Fig. 5. DAP3 positively regulates RBM6 expression via repressing AS-NMD of RBM6.

a Schematic diagram depicting skipping of RBM6 exon 6 causes a shift in the open reading frame, resulting in the introduction of a PTC into RBM6 transcript and possible NMD. b Visualization of RNA-Seq data of DAP3-depleted EC109 and KYSE180 cells and DAP3 eCLIP-seq peaks spanning the RBM6 gene locus using IGV. Significant peaks are marked by purple and orange bars. c qRT-PCR analysis of expression of the RBM6 exon 6-included isoform after DAP3 depletion in EC109 and KYSE180 cells. ACTB was used as a housekeeping gene internal control.
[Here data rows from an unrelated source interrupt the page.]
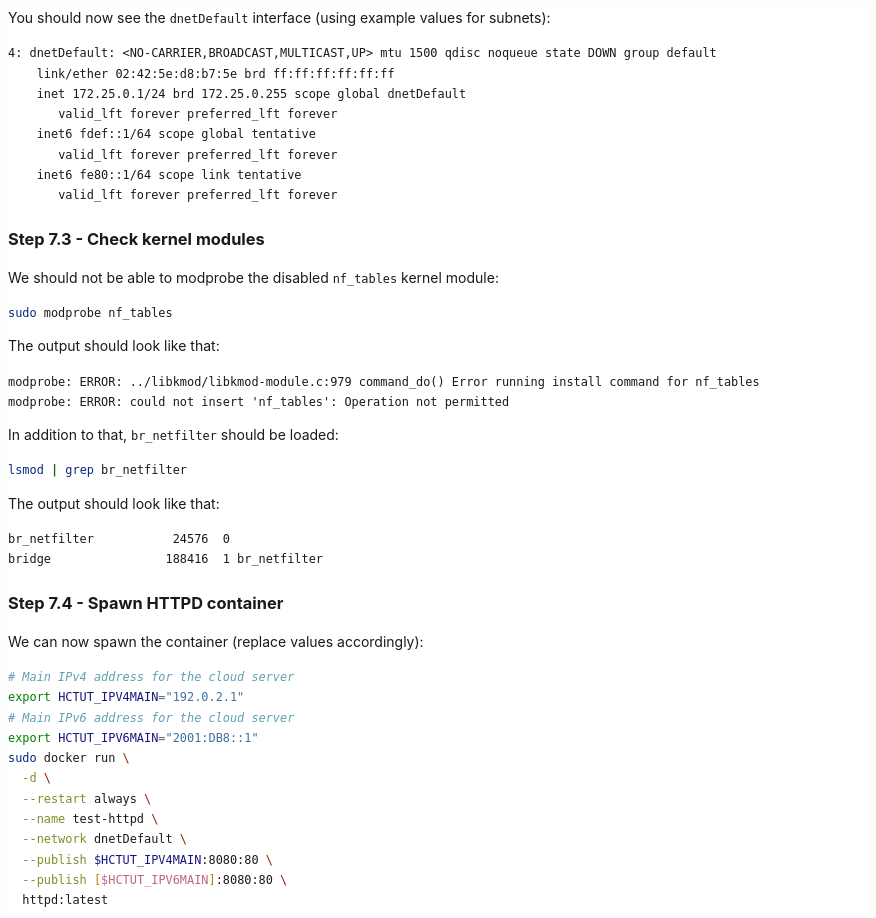 You should now see the `dnetDefault` interface (using example values for subnets):

```
4: dnetDefault: <NO-CARRIER,BROADCAST,MULTICAST,UP> mtu 1500 qdisc noqueue state DOWN group default
    link/ether 02:42:5e:d8:b7:5e brd ff:ff:ff:ff:ff:ff
    inet 172.25.0.1/24 brd 172.25.0.255 scope global dnetDefault
       valid_lft forever preferred_lft forever
    inet6 fdef::1/64 scope global tentative
       valid_lft forever preferred_lft forever
    inet6 fe80::1/64 scope link tentative
       valid_lft forever preferred_lft forever
```

### Step 7.3 - Check kernel modules

We should not be able to modprobe the disabled `nf_tables` kernel module:

```bash
sudo modprobe nf_tables
```

The output should look like that:

```
modprobe: ERROR: ../libkmod/libkmod-module.c:979 command_do() Error running install command for nf_tables
modprobe: ERROR: could not insert 'nf_tables': Operation not permitted
```

In addition to that, `br_netfilter` should be loaded:

```bash
lsmod | grep br_netfilter
```

The output should look like that:

```
br_netfilter           24576  0
bridge                188416  1 br_netfilter
```

### Step 7.4 - Spawn HTTPD container

We can now spawn the container (replace values accordingly):

```bash
# Main IPv4 address for the cloud server
export HCTUT_IPV4MAIN="192.0.2.1"
# Main IPv6 address for the cloud server
export HCTUT_IPV6MAIN="2001:DB8::1"
sudo docker run \
  -d \
  --restart always \
  --name test-httpd \
  --network dnetDefault \
  --publish $HCTUT_IPV4MAIN:8080:80 \
  --publish [$HCTUT_IPV6MAIN]:8080:80 \
  httpd:latest
```
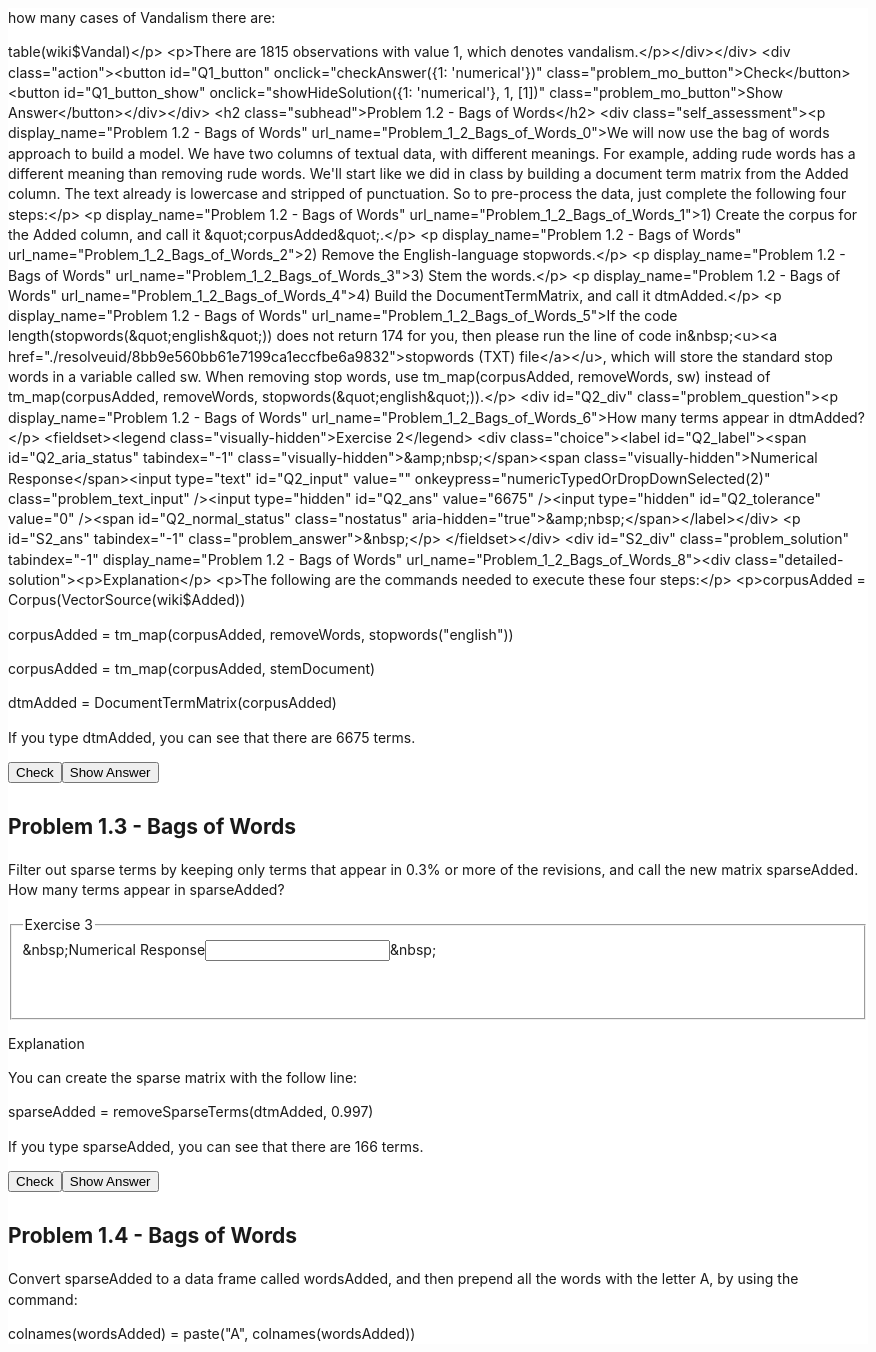 how many cases of Vandalism there are:</p> <p>table(wiki$Vandal)</p> <p>There are 1815 observations with value 1, which denotes vandalism.</p></div></div> <div class="action"><button id="Q1_button" onclick="checkAnswer({1: 'numerical'})" class="problem_mo_button">Check</button><button id="Q1_button_show" onclick="showHideSolution({1: 'numerical'}, 1, [1])" class="problem_mo_button">Show Answer</button></div></div> <h2 class="subhead">Problem 1.2 - Bags of Words</h2> <div class="self_assessment"><p display_name="Problem 1.2 - Bags of Words" url_name="Problem_1_2_Bags_of_Words_0">We will now use the bag of words approach to build a model. We have two columns of textual data, with different meanings. For example, adding rude words has a different meaning than removing rude words. We'll start like we did in class by building a document term matrix from the Added column. The text already is lowercase and stripped of punctuation. So to pre-process the data, just complete the following four steps:</p> <p display_name="Problem 1.2 - Bags of Words" url_name="Problem_1_2_Bags_of_Words_1">1) Create the corpus for the Added column, and call it &quot;corpusAdded&quot;.</p> <p display_name="Problem 1.2 - Bags of Words" url_name="Problem_1_2_Bags_of_Words_2">2) Remove the English-language stopwords.</p> <p display_name="Problem 1.2 - Bags of Words" url_name="Problem_1_2_Bags_of_Words_3">3) Stem the words.</p> <p display_name="Problem 1.2 - Bags of Words" url_name="Problem_1_2_Bags_of_Words_4">4) Build the DocumentTermMatrix, and call it dtmAdded.</p> <p display_name="Problem 1.2 - Bags of Words" url_name="Problem_1_2_Bags_of_Words_5">If the code length(stopwords(&quot;english&quot;)) does not return 174 for you, then please run the line of code in&nbsp;<u><a href="./resolveuid/8bb9e560bb61e7199ca1eccfbe6a9832">stopwords (TXT) file</a></u>, which will store the standard stop words in a variable called sw. When removing stop words, use tm_map(corpusAdded, removeWords, sw) instead of tm_map(corpusAdded, removeWords, stopwords(&quot;english&quot;)).</p> <div id="Q2_div" class="problem_question"><p display_name="Problem 1.2 - Bags of Words" url_name="Problem_1_2_Bags_of_Words_6">How many terms appear in dtmAdded?</p> <fieldset><legend class="visually-hidden">Exercise 2</legend> <div class="choice"><label id="Q2_label"><span id="Q2_aria_status" tabindex="-1" class="visually-hidden">&amp;nbsp;</span><span class="visually-hidden">Numerical Response</span><input type="text" id="Q2_input" value="" onkeypress="numericTypedOrDropDownSelected(2)" class="problem_text_input" /><input type="hidden" id="Q2_ans" value="6675" /><input type="hidden" id="Q2_tolerance" value="0" /><span id="Q2_normal_status" class="nostatus" aria-hidden="true">&amp;nbsp;</span></label></div> <p id="S2_ans" tabindex="-1" class="problem_answer">&nbsp;</p> </fieldset></div> <div id="S2_div" class="problem_solution" tabindex="-1" display_name="Problem 1.2 - Bags of Words" url_name="Problem_1_2_Bags_of_Words_8"><div class="detailed-solution"><p>Explanation</p> <p>The following are the commands needed to execute these four steps:</p> <p>corpusAdded = Corpus(VectorSource(wiki$Added))</p> <p>corpusAdded = tm_map(corpusAdded, removeWords, stopwords(&quot;english&quot;))</p> <p>corpusAdded = tm_map(corpusAdded, stemDocument)</p> <p>dtmAdded = DocumentTermMatrix(corpusAdded)</p> <p>If you type dtmAdded, you can see that there are 6675 terms.</p></div></div> <div class="action"><button id="Q2_button" onclick="checkAnswer({2: 'numerical'})" class="problem_mo_button">Check</button><button id="Q2_button_show" onclick="showHideSolution({2: 'numerical'}, 2, [2])" class="problem_mo_button">Show Answer</button></div></div> <h2 class="subhead">Problem 1.3 - Bags of Words</h2> <div class="self_assessment"><div id="Q3_div" class="problem_question"><p display_name="Problem 1.3 - Bags of Words" url_name="Problem_1_3_Bags_of_Words_0">Filter out sparse terms by keeping only terms that appear in 0.3% or more of the revisions, and call the new matrix sparseAdded. How many terms appear in sparseAdded?</p> <fieldset><legend class="visually-hidden">Exercise 3</legend> <div class="choice"><label id="Q3_label"><span id="Q3_aria_status" tabindex="-1" class="visually-hidden">&amp;nbsp;</span><span class="visually-hidden">Numerical Response</span><input type="text" id="Q3_input" value="" onkeypress="numericTypedOrDropDownSelected(3)" class="problem_text_input" /><input type="hidden" id="Q3_ans" value="166" /><input type="hidden" id="Q3_tolerance" value="0" /><span id="Q3_normal_status" class="nostatus" aria-hidden="true">&amp;nbsp;</span></label></div> <p id="S3_ans" tabindex="-1" class="problem_answer">&nbsp;</p> </fieldset></div> <div id="S3_div" class="problem_solution" tabindex="-1" display_name="Problem 1.3 - Bags of Words" url_name="Problem_1_3_Bags_of_Words_2"><div class="detailed-solution"><p>Explanation</p> <p>You can create the sparse matrix with the follow line:</p> <p>sparseAdded = removeSparseTerms(dtmAdded, 0.997)</p> <p>If you type sparseAdded, you can see that there are 166 terms.</p></div></div> <div class="action"><button id="Q3_button" onclick="checkAnswer({3: 'numerical'})" class="problem_mo_button">Check</button><button id="Q3_button_show" onclick="showHideSolution({3: 'numerical'}, 3, [3])" class="problem_mo_button">Show Answer</button></div></div> <h2 class="subhead">Problem 1.4 - Bags of Words</h2> <div class="self_assessment"><p display_name="Problem 1.4 - Bags of Words" url_name="Problem_1_4_Bags_of_Words_0">Convert sparseAdded to a data frame called wordsAdded, and then prepend all the words with the letter A, by using the command:</p> <p display_name="Problem 1.4 - Bags of Words" url_name="Problem_1_4_Bags_of_Words_1">colnames(wordsAdded) = paste(&quot;A&quot;, colnames(wordsAdded))</p>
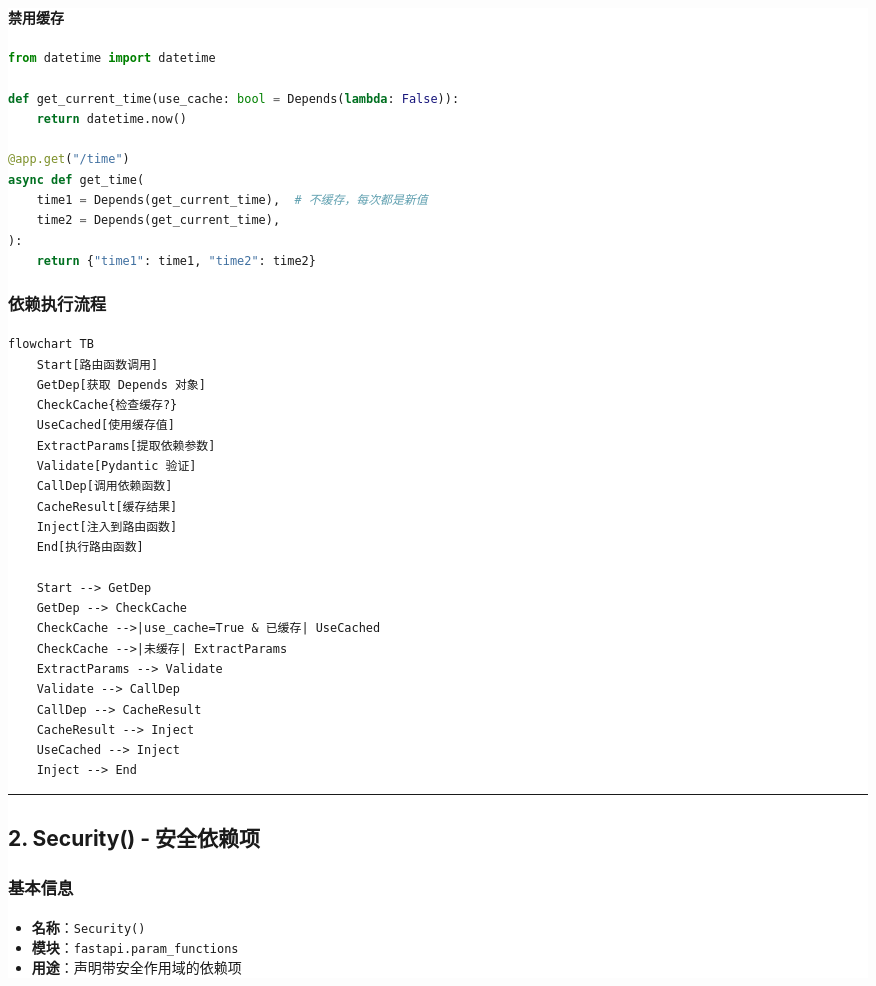 #### 禁用缓存

```python
from datetime import datetime

def get_current_time(use_cache: bool = Depends(lambda: False)):
    return datetime.now()

@app.get("/time")
async def get_time(
    time1 = Depends(get_current_time),  # 不缓存，每次都是新值
    time2 = Depends(get_current_time),
):
    return {"time1": time1, "time2": time2}
```

### 依赖执行流程

```mermaid
flowchart TB
    Start[路由函数调用]
    GetDep[获取 Depends 对象]
    CheckCache{检查缓存?}
    UseCached[使用缓存值]
    ExtractParams[提取依赖参数]
    Validate[Pydantic 验证]
    CallDep[调用依赖函数]
    CacheResult[缓存结果]
    Inject[注入到路由函数]
    End[执行路由函数]
    
    Start --> GetDep
    GetDep --> CheckCache
    CheckCache -->|use_cache=True & 已缓存| UseCached
    CheckCache -->|未缓存| ExtractParams
    ExtractParams --> Validate
    Validate --> CallDep
    CallDep --> CacheResult
    CacheResult --> Inject
    UseCached --> Inject
    Inject --> End
```

---

## 2. Security() - 安全依赖项

### 基本信息
- **名称**：`Security()`
- **模块**：`fastapi.param_functions`
- **用途**：声明带安全作用域的依赖项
Data are represented as mean ± s.d. of technical triplicates. d Western blot analysis of RBM6 protein expression after DAP3 depletion in EC109 cells. e Western blot analysis of RBM6 protein expression after RBM6 knockdown in EC109 cells. f Heatmap showing the co-modulated splicing events upon knockdown of DAP3 and RBM6. g Semiquantitative RT-PCR analyses of five randomly selected splicing events co-modulated by DAP3 and RBM6. Data are represented as mean ± s.d. of n = 3 biologically independent samples. h Semiquantitative RT-PCR analyses of the indicated splicing events after re-expressing RBM6 in DAP3-depleted cells. Data are represented as mean ± s.d. of n = 3 biologically independent samples. c, g, h statistical significance is determined by unpaired, two-tailed Student’s t-test (*p < 0.05, **p < 0.01). Exact p-values and source data are provided in Source Data file.